May was behind the counter and told us she could make us balleadas but happened to be out of tortillas and avocados. Mashed beans and sour cream just wasn’t going to suffice so Juice and I quickly went to the market and stocked up on the missing ingredients. We went back to May and told her that we needed balleadas. She laughed, slapped the beans onto our tortillas and charged us some 50 cents for labor. Needless to say, we went back to her the next night with a pineapple she was willing to peel and cut – as well as balleada ingredients as needed. Tip included.
That night on the town we met a man named Fransisco who worked for OFORE, a forest protection agency. (Find him in a local car mechanic garage) He knew two guias who could take us on a 2-4 day trip through a protected forest – called Sierra de Agalta. We woke up the next morning at 4am to catch the bus to Gualaco, where we found Ramon, the recommended guia, currently suffering from a serious hangover, evident in the lack of clothes he answered the door in as well as the three empty vodka bottles tossed between a pile of laundry in his living room floor. I didn’t trust the guy – not for a trek through jaguar infested bush, at least – and we opted for option B: a hike to caves a little outside of Gualaco, in Jicalape. Five hours later, after getting lost in the cow pastures, we found the caves. Bring a swimming suit and head lamp. The top caves are dry and extremely tight and dark. The main cave is bottomless, filled with ice water. If you can find your way, which we certainly couldn’t, they are on the to-do list.

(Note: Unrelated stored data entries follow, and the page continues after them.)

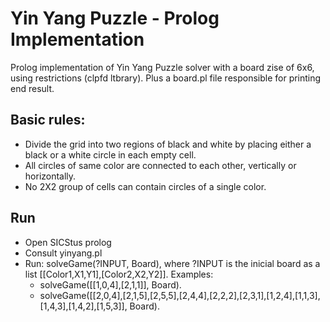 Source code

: # Yin Yang Puzzle - Prolog Implementation
  Prolog implementation of Yin Yang Puzzle solver with a board zise of 6x6, using restrictions (clpfd ltbrary). Plus a board.pl file responsible for printing end result.
## Basic rules:
  * Divide the grid into two regions of black and white by placing either a black or a white circle in each empty cell.
  * All circles of same color are connected to each other, vertically or horizontally.
  * No 2X2 group of cells can contain circles of a single color. 
## Run
  * Open SICStus prolog
  * Consult yinyang.pl
  * Run: solveGame(?INPUT, Board), where ?INPUT is the inicial board as a list [[Color1,X1,Y1],[Color2,X2,Y2]]. Examples:
    * solveGame([[1,0,4],[2,1,1]], Board). 
    * solveGame([[2,0,4],[2,1,5],[2,5,5],[2,4,4],[2,2,2],[2,3,1],[1,2,4],[1,1,3],[1,4,3],[1,4,2],[1,5,3]], Board).
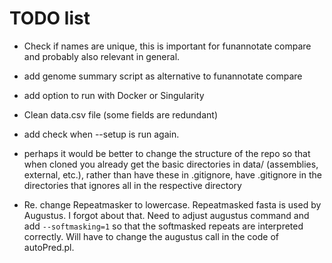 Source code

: # TODO list

- Check if names are unique, this is important for funannotate compare and probably also relevant in general.
- add genome summary script as alternative to funannotate compare
- add option to run with Docker or Singularity 
- Clean data.csv file (some fields are redundant)
- add check when --setup is run again.


- perhaps it would be better to change the structure of the repo so that when cloned you already get the basic directories in data/ (assemblies, external, etc.), rather than have these in .gitignore, have .gitignore in the directories that ignores all in the respective directory
- Re. change Repeatmasker to lowercase. Repeatmasked fasta is used by Augustus. I forgot about that. Need to adjust augustus command and add `--softmasking=1` so that the softmasked repeats are interpreted correctly. Will have to change the augustus call in the code of autoPred.pl.
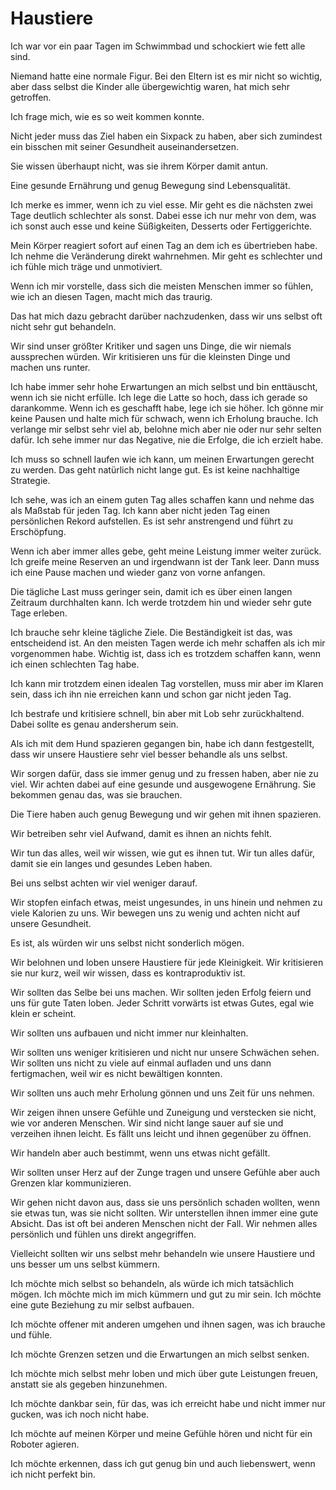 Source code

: # Haustiere

Ich war vor ein paar Tagen im Schwimmbad und schockiert wie fett alle sind.

Niemand hatte eine normale Figur. Bei den Eltern ist es mir nicht so wichtig, aber dass selbst die Kinder alle übergewichtig waren, hat mich sehr getroffen.

Ich frage mich, wie es so weit kommen konnte.

Nicht jeder muss das Ziel haben ein Sixpack zu haben, aber sich zumindest ein bisschen mit seiner Gesundheit auseinandersetzen.

Sie wissen überhaupt nicht, was sie ihrem Körper damit antun.

Eine gesunde Ernährung und genug Bewegung sind Lebensqualität.

Ich merke es immer, wenn ich zu viel esse. Mir geht es die nächsten zwei Tage deutlich schlechter als sonst. Dabei esse ich nur mehr von dem, was ich sonst auch esse und keine Süßigkeiten, Desserts oder Fertiggerichte.

Mein Körper reagiert sofort auf einen Tag an dem ich es übertrieben habe. Ich nehme die Veränderung direkt wahrnehmen. Mir geht es schlechter und ich fühle mich träge und unmotiviert.

Wenn ich mir vorstelle, dass sich die meisten Menschen immer so fühlen, wie ich an diesen Tagen, macht mich das traurig.

Das hat mich dazu gebracht darüber nachzudenken, dass wir uns selbst oft nicht sehr gut behandeln.

Wir sind unser größter Kritiker und sagen uns Dinge, die wir niemals aussprechen würden. Wir kritisieren uns für die kleinsten Dinge und machen uns runter.

Ich habe immer sehr hohe Erwartungen an mich selbst und bin enttäuscht, wenn ich sie nicht erfülle. Ich lege die Latte so hoch, dass ich gerade so darankomme. Wenn ich es geschafft habe, lege ich sie höher. Ich gönne mir keine Pausen und halte mich für schwach, wenn ich Erholung brauche. Ich verlange mir selbst sehr viel ab, belohne mich aber nie oder nur sehr selten dafür. Ich sehe immer nur das Negative, nie die Erfolge, die ich erzielt habe.

Ich muss so schnell laufen wie ich kann, um meinen Erwartungen gerecht zu werden. Das geht natürlich nicht lange gut. Es ist keine nachhaltige Strategie.

Ich sehe, was ich an einem guten Tag alles schaffen kann und nehme das als Maßstab für jeden Tag. Ich kann aber nicht jeden Tag einen persönlichen Rekord aufstellen. Es ist sehr anstrengend und führt zu Erschöpfung.

Wenn ich aber immer alles gebe, geht meine Leistung immer weiter zurück. Ich greife meine Reserven an und irgendwann ist der Tank leer. Dann muss ich eine Pause machen und wieder ganz von vorne anfangen.

Die tägliche Last muss geringer sein, damit ich es über einen langen Zeitraum durchhalten kann. Ich werde trotzdem hin und wieder sehr gute Tage erleben. 

Ich brauche sehr kleine tägliche Ziele. Die Beständigkeit ist das, was entscheidend ist. An den meisten Tagen werde ich mehr schaffen als ich mir vorgenommen habe. Wichtig ist, dass ich es trotzdem schaffen kann, wenn ich einen schlechten Tag habe.

Ich kann mir trotzdem einen idealen Tag vorstellen, muss mir aber im Klaren sein, dass ich ihn nie erreichen kann und schon gar nicht jeden Tag.

Ich bestrafe und kritisiere schnell, bin aber mit Lob sehr zurückhaltend. Dabei sollte es genau andersherum sein.

Als ich mit dem Hund spazieren gegangen bin, habe ich dann festgestellt, dass wir unsere Haustiere sehr viel besser behandle als uns selbst.

Wir sorgen dafür, dass sie immer genug und zu fressen haben, aber nie zu viel. Wir achten dabei auf eine gesunde und ausgewogene Ernährung. Sie bekommen genau das, was sie brauchen. 

Die Tiere haben auch genug Bewegung und wir gehen mit ihnen spazieren.

Wir betreiben sehr viel Aufwand, damit es ihnen an nichts fehlt.

Wir tun das alles, weil wir wissen, wie gut es ihnen tut. Wir tun alles dafür, damit sie ein langes und gesundes Leben haben.

Bei uns selbst achten wir viel weniger darauf. 

Wir stopfen einfach etwas, meist ungesundes, in uns hinein und nehmen zu viele Kalorien zu uns. Wir bewegen uns zu wenig und achten nicht auf unsere Gesundheit. 

Es ist, als würden wir uns selbst nicht sonderlich mögen.

Wir belohnen und loben unsere Haustiere für jede Kleinigkeit. Wir kritisieren sie nur kurz, weil wir wissen, dass es kontraproduktiv ist.

Wir sollten das Selbe bei uns machen. Wir sollten jeden Erfolg feiern und uns für gute Taten loben. Jeder Schritt vorwärts ist etwas Gutes, egal wie klein er scheint. 

Wir sollten uns aufbauen und nicht immer nur kleinhalten.

Wir sollten uns weniger kritisieren und nicht nur unsere Schwächen sehen. Wir sollten uns nicht zu viele auf einmal aufladen und uns dann fertigmachen, weil wir es nicht bewältigen konnten.

Wir sollten uns auch mehr Erholung gönnen und uns Zeit für uns nehmen.

Wir zeigen ihnen unsere Gefühle und Zuneigung und verstecken sie nicht, wie vor anderen Menschen. Wir sind nicht lange sauer auf sie und verzeihen ihnen leicht. Es fällt uns leicht und ihnen gegenüber zu öffnen.

Wir handeln aber auch bestimmt, wenn uns etwas nicht gefällt.

Wir sollten unser Herz auf der Zunge tragen und unsere Gefühle aber auch Grenzen klar kommunizieren.

Wir gehen nicht davon aus, dass sie uns persönlich schaden wollten, wenn sie etwas tun, was sie nicht sollten. Wir unterstellen ihnen immer eine gute Absicht. Das ist oft bei anderen Menschen nicht der Fall. Wir nehmen alles persönlich und fühlen uns direkt angegriffen.

Vielleicht sollten wir uns selbst mehr behandeln wie unsere Haustiere und uns besser um uns selbst kümmern.

Ich möchte mich selbst so behandeln, als würde ich mich tatsächlich mögen. Ich möchte mich im mich kümmern und gut zu mir sein. Ich möchte eine gute Beziehung zu mir selbst aufbauen.

Ich möchte offener mit anderen umgehen und ihnen sagen, was ich brauche und fühle.

Ich möchte Grenzen setzen und die Erwartungen an mich selbst senken.

Ich möchte mich selbst mehr loben und mich über gute Leistungen freuen, anstatt sie als gegeben hinzunehmen.

Ich möchte dankbar sein, für das, was ich erreicht habe und nicht immer nur gucken, was ich noch nicht habe.

Ich möchte auf meinen Körper und meine Gefühle hören und nicht für ein Roboter agieren.

Ich möchte erkennen, dass ich gut genug bin und auch liebenswert, wenn ich nicht perfekt bin.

I was more thirsty than I have ever been in my entire life: and this is where I get E-coli. The Safe Water filter bottles are great but heed the warning on the back: only filters 99.9% bacteria. Fact! We found a pulperia and each bought an “orange juice” and pineapple juice and headed for a little restaurant to use the bathroom. I soon find out that it was a men’s bar…the only toilet being a urinal. We ordered our liquados (milk shakes) and quickly left. (We really were thirsty!)
And this is how our Juticalpa/Gualaco/Jicalape adventure ends…no more buses are expected to come until Monday. The only hotel in the town is closed and Southbound traffic is hard to come by, if not non-existent. We wait at the bus station forever until our newfound police officer friend informs us of our hopeless situation. Stay overnight or jolong back to Juticalpa, he tells us. We were exhausted. I just wanted my Hotel Juticalpa. Our friend stood in the middle of the street, ready to stop any passing car with his loaded weapon – and he did! Hours later, a truck was, and “his friends”, us, hopped into the truck bed. We slipped some limpiras into the cab and Juticalpa welcomed us.
We got our ice cream fix at KOBS and fell asleep.